> PROBLEM REQUIREMENTS:
Quote exactly the lines spanning from the top of the data below to the line that contains "3 - Teste do", including both.

START SUPPLIED INFORMATION

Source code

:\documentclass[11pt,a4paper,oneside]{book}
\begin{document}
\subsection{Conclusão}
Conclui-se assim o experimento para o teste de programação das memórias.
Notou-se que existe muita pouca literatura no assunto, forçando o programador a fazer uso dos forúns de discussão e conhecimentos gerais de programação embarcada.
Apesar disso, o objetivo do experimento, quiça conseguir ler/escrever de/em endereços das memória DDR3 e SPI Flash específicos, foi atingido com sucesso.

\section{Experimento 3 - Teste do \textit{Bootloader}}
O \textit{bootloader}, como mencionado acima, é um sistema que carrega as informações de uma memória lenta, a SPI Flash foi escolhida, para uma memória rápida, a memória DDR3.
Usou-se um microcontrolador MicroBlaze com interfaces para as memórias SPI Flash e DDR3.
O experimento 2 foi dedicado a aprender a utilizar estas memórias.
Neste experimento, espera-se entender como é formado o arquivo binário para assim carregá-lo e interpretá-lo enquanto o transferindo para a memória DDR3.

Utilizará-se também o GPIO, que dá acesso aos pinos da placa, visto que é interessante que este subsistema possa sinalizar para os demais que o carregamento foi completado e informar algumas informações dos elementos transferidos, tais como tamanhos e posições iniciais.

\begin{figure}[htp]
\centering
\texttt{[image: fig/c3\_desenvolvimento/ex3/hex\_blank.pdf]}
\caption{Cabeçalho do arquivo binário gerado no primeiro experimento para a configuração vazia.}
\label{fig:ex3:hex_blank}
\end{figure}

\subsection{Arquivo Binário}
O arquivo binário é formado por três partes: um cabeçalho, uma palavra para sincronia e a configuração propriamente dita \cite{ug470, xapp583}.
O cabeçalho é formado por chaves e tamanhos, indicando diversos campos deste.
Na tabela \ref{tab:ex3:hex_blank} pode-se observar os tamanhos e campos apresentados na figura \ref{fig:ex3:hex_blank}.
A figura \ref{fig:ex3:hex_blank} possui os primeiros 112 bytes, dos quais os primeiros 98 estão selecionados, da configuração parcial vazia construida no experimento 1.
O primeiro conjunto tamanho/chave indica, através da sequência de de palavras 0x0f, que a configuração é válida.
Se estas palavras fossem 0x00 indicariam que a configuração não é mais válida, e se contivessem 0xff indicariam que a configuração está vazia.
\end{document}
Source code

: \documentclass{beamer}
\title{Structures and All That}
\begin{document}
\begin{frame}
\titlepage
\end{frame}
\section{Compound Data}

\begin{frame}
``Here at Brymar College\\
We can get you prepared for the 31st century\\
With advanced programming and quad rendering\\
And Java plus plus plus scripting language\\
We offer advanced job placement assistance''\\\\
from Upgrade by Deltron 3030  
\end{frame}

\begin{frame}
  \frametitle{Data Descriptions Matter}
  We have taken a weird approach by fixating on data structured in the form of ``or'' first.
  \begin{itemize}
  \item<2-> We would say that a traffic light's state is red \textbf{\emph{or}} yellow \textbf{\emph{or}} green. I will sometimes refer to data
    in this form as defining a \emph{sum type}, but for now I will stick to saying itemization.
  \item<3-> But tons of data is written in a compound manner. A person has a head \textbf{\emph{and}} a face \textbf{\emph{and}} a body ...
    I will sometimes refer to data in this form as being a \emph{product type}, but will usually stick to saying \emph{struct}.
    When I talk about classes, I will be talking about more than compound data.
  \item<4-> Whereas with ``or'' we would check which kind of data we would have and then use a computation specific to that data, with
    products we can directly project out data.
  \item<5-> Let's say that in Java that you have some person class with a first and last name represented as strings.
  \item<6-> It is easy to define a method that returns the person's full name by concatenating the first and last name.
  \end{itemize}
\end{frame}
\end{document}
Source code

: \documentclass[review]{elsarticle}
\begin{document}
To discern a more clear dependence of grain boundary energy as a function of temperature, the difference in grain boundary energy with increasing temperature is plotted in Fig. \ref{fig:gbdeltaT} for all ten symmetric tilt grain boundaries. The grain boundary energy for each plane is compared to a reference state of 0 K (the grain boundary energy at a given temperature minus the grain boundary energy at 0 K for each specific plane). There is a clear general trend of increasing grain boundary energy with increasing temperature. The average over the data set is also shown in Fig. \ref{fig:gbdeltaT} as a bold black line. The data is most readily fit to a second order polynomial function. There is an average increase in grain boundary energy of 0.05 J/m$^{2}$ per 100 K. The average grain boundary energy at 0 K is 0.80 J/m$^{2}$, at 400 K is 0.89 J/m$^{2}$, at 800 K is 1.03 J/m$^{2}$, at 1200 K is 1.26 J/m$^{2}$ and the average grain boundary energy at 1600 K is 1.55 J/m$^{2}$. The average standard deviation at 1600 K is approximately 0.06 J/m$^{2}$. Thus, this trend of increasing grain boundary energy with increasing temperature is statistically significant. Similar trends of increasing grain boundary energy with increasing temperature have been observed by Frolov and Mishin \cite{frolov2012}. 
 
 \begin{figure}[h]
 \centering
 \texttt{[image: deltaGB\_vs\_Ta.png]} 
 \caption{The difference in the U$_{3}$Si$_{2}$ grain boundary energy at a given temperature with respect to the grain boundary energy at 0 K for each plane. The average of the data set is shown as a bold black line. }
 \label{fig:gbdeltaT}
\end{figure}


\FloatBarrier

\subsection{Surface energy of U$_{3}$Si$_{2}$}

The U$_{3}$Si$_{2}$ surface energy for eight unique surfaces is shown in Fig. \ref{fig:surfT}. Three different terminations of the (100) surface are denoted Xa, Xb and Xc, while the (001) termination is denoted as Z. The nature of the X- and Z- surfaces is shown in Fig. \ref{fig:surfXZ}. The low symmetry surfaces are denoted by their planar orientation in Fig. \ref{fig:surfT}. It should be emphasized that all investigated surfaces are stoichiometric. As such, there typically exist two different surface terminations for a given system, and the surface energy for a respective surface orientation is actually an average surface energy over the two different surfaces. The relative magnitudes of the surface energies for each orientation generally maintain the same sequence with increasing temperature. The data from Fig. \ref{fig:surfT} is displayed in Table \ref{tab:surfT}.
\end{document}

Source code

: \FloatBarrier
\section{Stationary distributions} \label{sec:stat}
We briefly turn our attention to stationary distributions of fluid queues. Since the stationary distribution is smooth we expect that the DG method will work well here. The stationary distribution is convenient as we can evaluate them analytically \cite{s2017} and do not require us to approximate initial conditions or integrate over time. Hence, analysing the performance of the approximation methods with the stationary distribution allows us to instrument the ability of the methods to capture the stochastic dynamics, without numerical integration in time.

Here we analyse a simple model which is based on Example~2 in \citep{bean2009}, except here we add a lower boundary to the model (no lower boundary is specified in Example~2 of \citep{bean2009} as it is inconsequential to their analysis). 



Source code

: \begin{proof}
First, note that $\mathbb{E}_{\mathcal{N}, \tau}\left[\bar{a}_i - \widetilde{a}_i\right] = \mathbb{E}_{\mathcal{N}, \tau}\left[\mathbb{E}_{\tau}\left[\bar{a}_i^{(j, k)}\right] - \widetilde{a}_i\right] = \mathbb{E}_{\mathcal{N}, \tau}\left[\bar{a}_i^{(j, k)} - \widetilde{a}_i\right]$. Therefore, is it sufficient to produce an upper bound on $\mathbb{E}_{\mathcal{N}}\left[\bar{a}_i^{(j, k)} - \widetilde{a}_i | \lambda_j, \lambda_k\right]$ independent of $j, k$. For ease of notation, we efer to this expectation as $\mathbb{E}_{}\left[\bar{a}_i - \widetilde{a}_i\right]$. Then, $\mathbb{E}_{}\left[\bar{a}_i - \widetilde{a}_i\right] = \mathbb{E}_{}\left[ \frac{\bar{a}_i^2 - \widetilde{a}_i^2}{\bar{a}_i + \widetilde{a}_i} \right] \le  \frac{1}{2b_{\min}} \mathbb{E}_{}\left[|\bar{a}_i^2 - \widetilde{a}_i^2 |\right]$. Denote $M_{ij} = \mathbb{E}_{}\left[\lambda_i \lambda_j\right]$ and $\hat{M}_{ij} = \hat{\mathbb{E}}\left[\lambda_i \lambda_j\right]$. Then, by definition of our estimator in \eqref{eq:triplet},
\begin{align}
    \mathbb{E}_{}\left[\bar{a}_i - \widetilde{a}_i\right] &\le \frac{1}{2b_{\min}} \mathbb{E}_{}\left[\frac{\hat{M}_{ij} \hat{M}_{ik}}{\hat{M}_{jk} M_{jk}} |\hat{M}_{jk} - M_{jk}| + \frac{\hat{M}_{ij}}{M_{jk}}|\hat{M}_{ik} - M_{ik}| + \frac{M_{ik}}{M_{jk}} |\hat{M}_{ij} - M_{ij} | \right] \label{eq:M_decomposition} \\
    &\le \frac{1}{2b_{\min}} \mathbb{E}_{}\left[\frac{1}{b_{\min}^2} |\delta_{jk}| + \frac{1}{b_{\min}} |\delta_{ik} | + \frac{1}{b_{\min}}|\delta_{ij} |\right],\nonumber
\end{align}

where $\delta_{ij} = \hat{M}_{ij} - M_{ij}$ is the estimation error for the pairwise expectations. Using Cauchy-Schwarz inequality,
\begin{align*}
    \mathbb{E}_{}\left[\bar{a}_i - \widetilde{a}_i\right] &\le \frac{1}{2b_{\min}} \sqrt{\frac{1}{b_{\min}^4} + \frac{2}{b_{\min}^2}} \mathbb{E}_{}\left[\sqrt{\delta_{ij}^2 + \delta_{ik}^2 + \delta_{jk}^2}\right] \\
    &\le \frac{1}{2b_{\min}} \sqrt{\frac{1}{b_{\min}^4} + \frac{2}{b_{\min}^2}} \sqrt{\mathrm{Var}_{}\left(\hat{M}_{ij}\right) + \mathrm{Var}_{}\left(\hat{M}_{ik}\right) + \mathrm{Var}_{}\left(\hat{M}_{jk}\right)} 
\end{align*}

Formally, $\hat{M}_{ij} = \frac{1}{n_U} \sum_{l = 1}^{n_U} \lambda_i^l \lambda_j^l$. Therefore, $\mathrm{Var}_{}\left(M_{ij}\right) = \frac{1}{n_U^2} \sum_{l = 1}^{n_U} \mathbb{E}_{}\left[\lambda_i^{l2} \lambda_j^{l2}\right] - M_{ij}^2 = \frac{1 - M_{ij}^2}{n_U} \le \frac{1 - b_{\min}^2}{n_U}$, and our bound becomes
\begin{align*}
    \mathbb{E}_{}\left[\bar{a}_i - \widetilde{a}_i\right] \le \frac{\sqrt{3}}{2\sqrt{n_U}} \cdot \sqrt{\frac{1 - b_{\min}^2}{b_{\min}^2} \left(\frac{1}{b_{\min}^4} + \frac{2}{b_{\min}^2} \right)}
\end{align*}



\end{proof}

END SUPPLIED INFORMATION

> OUTPUT FOR THIS EXERCISE:
Source code

:\documentclass[11pt,a4paper,oneside]{book}
\begin{document}
\subsection{Conclusão}
Conclui-se assim o experimento para o teste de programação das memórias.
Notou-se que existe muita pouca literatura no assunto, forçando o programador a fazer uso dos forúns de discussão e conhecimentos gerais de programação embarcada.
Apesar disso, o objetivo do experimento, quiça conseguir ler/escrever de/em endereços das memória DDR3 e SPI Flash específicos, foi atingido com sucesso.

\section{Experimento 3 - Teste do \textit{Bootloader}}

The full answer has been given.